Он вернулся в номер. И стал собираться на море. Хороший санаторий. Все четко распланировано. Кровать. Сервант. Правда, телевизор допотопный. Но цветной. Пульт с диким количеством разноцветных клавиш, где методом тыка, как обезьяна, ищешь нужную кнопку. Тумбочка казенная, под цвет паркета и обоев. Приемник трехпрограммный.
Живет он в полулюксе. А уж самые главные — те разместились, как боги, на виллах.
Амантай выходит из номера. И по дубовому, вечному паркету шлепает синими резиновыми тапками к широченной, покрытой красно-бордовой парадной дорожкой лестнице.
Все монументально так. По-имперски. Как и тридцать — сорок лет назад.
Гипсовые высоченные потолки. Тяжелые архитектурные кубы зданий. Белые большие колонны у входа. Огромная парковая зона. Перед столовой площадка для концертов.

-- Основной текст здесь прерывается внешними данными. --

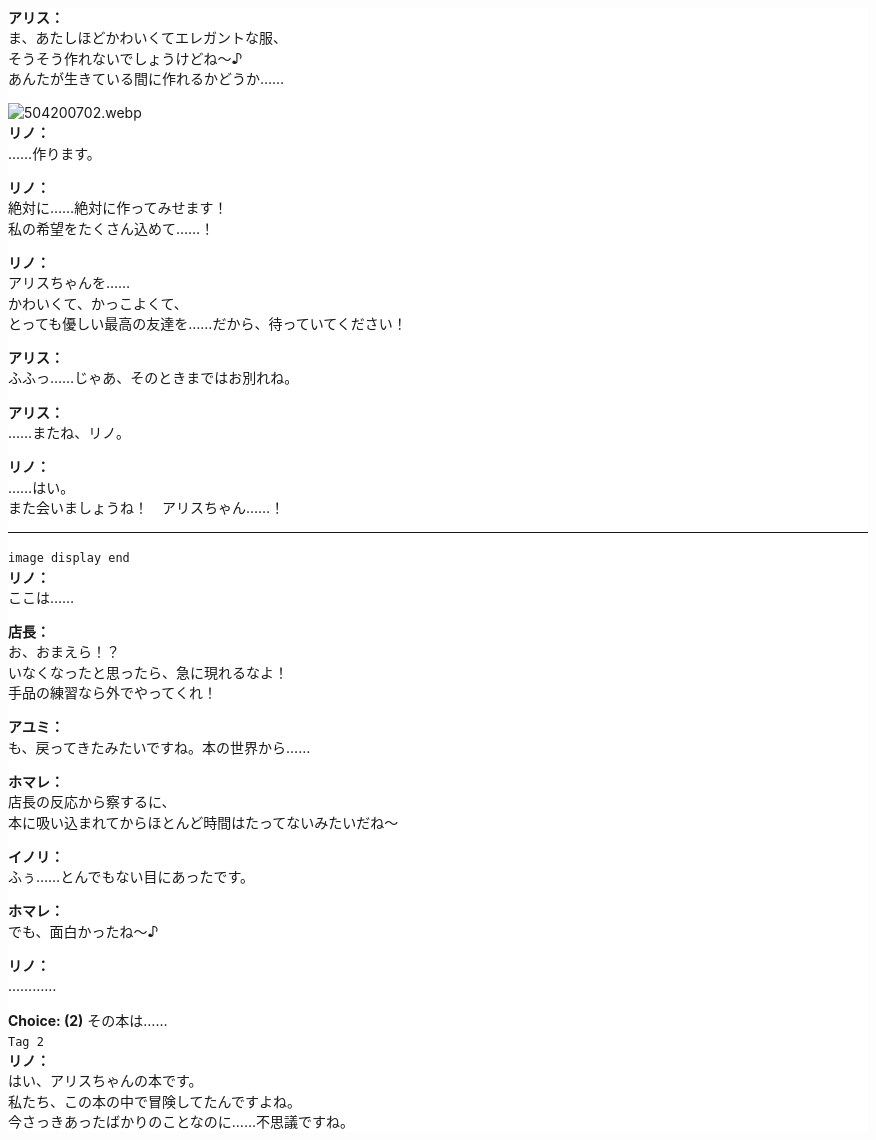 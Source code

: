 **アリス：**  
ま、あたしほどかわいくてエレガントな服、  
そうそう作れないでしょうけどね～♪  
あんたが生きている間に作れるかどうか……  
  
![504200702.webp](https://redive.estertion.win/card/story/504200702.webp)  
**リノ：**  
……作ります。  
  
**リノ：**  
絶対に……絶対に作ってみせます！  
私の希望をたくさん込めて……！  
  
**リノ：**  
アリスちゃんを……  
かわいくて、かっこよくて、  
とっても優しい最高の友達を……だから、待っていてください！  
  
**アリス：**  
ふふっ……じゃあ、そのときまではお別れね。  
  
**アリス：**  
……またね、リノ。  
  
**リノ：**  
……はい。  
また会いましょうね！　アリスちゃん……！  
  

---  
  
`image display end`  
**リノ：**  
ここは……  
  
**店長：**  
お、おまえら！？  
いなくなったと思ったら、急に現れるなよ！  
手品の練習なら外でやってくれ！  
  
**アユミ：**  
も、戻ってきたみたいですね。本の世界から……  
  
**ホマレ：**  
店長の反応から察するに、  
本に吸い込まれてからほとんど時間はたってないみたいだね～  
  
**イノリ：**  
ふぅ……とんでもない目にあったです。  
  
**ホマレ：**  
でも、面白かったね～♪  
  
**リノ：**  
…………  
  
**Choice: (2)**  その本は……  
`Tag 2`  
**リノ：**  
はい、アリスちゃんの本です。  
私たち、この本の中で冒険してたんですよね。  
今さっきあったばかりのことなのに……不思議ですね。  
   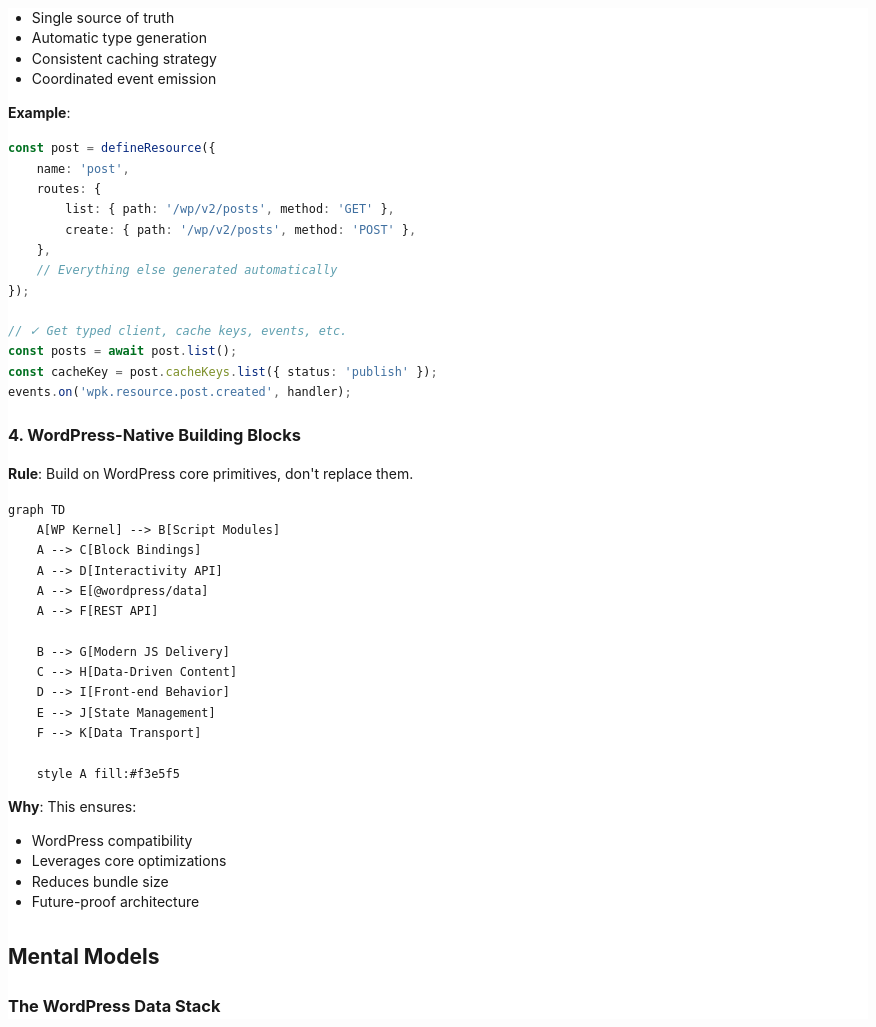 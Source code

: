 - Single source of truth
- Automatic type generation
- Consistent caching strategy
- Coordinated event emission

**Example**:

```typescript
const post = defineResource({
	name: 'post',
	routes: {
		list: { path: '/wp/v2/posts', method: 'GET' },
		create: { path: '/wp/v2/posts', method: 'POST' },
	},
	// Everything else generated automatically
});

// ✓ Get typed client, cache keys, events, etc.
const posts = await post.list();
const cacheKey = post.cacheKeys.list({ status: 'publish' });
events.on('wpk.resource.post.created', handler);
```

### 4. WordPress-Native Building Blocks

**Rule**: Build on WordPress core primitives, don't replace them.

```mermaid
graph TD
    A[WP Kernel] --> B[Script Modules]
    A --> C[Block Bindings]
    A --> D[Interactivity API]
    A --> E[@wordpress/data]
    A --> F[REST API]

    B --> G[Modern JS Delivery]
    C --> H[Data-Driven Content]
    D --> I[Front-end Behavior]
    E --> J[State Management]
    F --> K[Data Transport]

    style A fill:#f3e5f5
```

**Why**: This ensures:

- WordPress compatibility
- Leverages core optimizations
- Reduces bundle size
- Future-proof architecture

## Mental Models

### The WordPress Data Stack
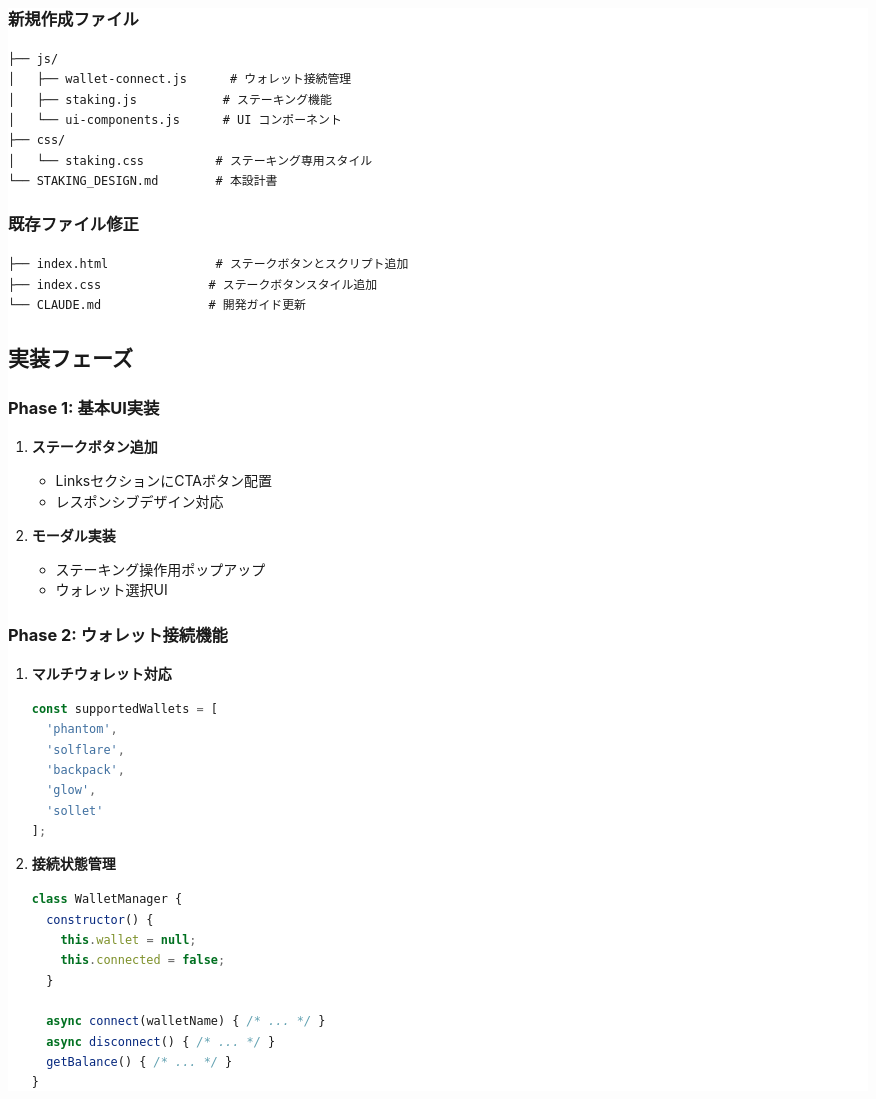 ### 新規作成ファイル
```
├── js/
│   ├── wallet-connect.js      # ウォレット接続管理
│   ├── staking.js            # ステーキング機能
│   └── ui-components.js      # UI コンポーネント
├── css/
│   └── staking.css          # ステーキング専用スタイル
└── STAKING_DESIGN.md        # 本設計書
```

### 既存ファイル修正
```
├── index.html               # ステークボタンとスクリプト追加
├── index.css               # ステークボタンスタイル追加
└── CLAUDE.md               # 開発ガイド更新
```

## 実装フェーズ

### Phase 1: 基本UI実装
1. **ステークボタン追加**
   - LinksセクションにCTAボタン配置
   - レスポンシブデザイン対応

2. **モーダル実装**
   - ステーキング操作用ポップアップ
   - ウォレット選択UI

### Phase 2: ウォレット接続機能
1. **マルチウォレット対応**
   ```javascript
   const supportedWallets = [
     'phantom',
     'solflare', 
     'backpack',
     'glow',
     'sollet'
   ];
   ```

2. **接続状態管理**
   ```javascript
   class WalletManager {
     constructor() {
       this.wallet = null;
       this.connected = false;
     }
     
     async connect(walletName) { /* ... */ }
     async disconnect() { /* ... */ }
     getBalance() { /* ... */ }
   }
   ```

Столовая — откормочная база. Записываешь в меню карандашиком, что будешь есть через три дня…
Он проходит через парк, никого не встретив в этот ранний час, к лифту. Двери открыты. Когда лифт начал спускаться вниз в проделанный в скале колодец, обдало холодом. Теперь по длинному подземному тоннелю внутри скалы нужно идти к пляжу. Зябко, однако, здесь.
Ну вот и санаторский пляж, уютно расположившийся под скалою. Утренний бриз тянет с моря. Вода тихо и ласково плещется на мокрую гальку и песок. Никого. Хорошо.